I read something this week that made me stop and think about this concept of a day off. It was in Deuteronomy 5 where Moses is reminding the folks (Israelites) that God commanded them to take a day off (sabbath). And the reason? Because they needed to remember that they were not slaves anymore; they were free. As slaves, they worked 7 days a week, no breaks, but as people who belonged to a kind and loving God, they could enjoy rest. So I ask myself: am I a slave to anything in my life? To finishing my degree? To my desire to do well in all my courses? To my love for learning and teaching? To my GPA? To my professors who expect a certain level of academic excellence from me? To my own perfectionism? To an unrealistic schedule? To a system that does not reflect God's values? To the pressure I put on myself never to disappoint people? To an elusive, demanding career?

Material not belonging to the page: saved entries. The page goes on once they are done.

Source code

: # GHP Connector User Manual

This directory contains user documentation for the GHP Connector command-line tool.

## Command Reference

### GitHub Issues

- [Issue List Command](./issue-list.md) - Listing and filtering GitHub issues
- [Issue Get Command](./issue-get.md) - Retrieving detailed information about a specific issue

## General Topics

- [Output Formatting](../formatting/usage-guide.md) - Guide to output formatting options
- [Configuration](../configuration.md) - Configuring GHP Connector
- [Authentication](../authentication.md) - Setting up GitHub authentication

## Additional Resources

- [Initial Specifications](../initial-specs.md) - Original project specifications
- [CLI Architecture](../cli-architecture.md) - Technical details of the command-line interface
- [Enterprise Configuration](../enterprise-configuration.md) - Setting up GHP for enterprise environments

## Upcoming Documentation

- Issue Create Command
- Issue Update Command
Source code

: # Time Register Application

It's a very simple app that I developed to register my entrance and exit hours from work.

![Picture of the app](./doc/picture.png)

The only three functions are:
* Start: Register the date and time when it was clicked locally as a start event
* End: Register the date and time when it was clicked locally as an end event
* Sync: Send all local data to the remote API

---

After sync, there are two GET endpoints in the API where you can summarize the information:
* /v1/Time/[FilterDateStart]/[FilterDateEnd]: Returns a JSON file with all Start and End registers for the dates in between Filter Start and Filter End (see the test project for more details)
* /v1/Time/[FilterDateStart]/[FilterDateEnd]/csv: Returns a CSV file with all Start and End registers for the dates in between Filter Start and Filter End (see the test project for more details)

Anything that keeps me from resting, from trusting God, from living with my hands open to give and receive, enslaves me. Hard work need not be slavery: I work hard because I am FREE to work hard. Slaves can't walk away, can't negotiate, don't have a respite from their labours, don't have a say in how things happen, and for the most part, are resigned to their situation. I am not a slave. Or am I?

It is interesting that there are several words that are translated "servant" in the Hebrew bible. The most prominent one, and the one found here in Deuteronomy (ehbed) is often rendered as slave because it implies a person in bondage. A second, quite uncommon word (sharath) is used of someone who waits upon someone and ministers to them. I would think that trusted and faithful leaders such as Abraham, Jacob and Moses would be referred to as ministers (sharath), but no, they are always referred to as bondservants (ehbed) of God. To our 21st century ears, that just sounds wrong, doesn't it? Slavery implies that I can't walk away, and that is what all these great leaders acknowledged: they would not and could not walk away from God.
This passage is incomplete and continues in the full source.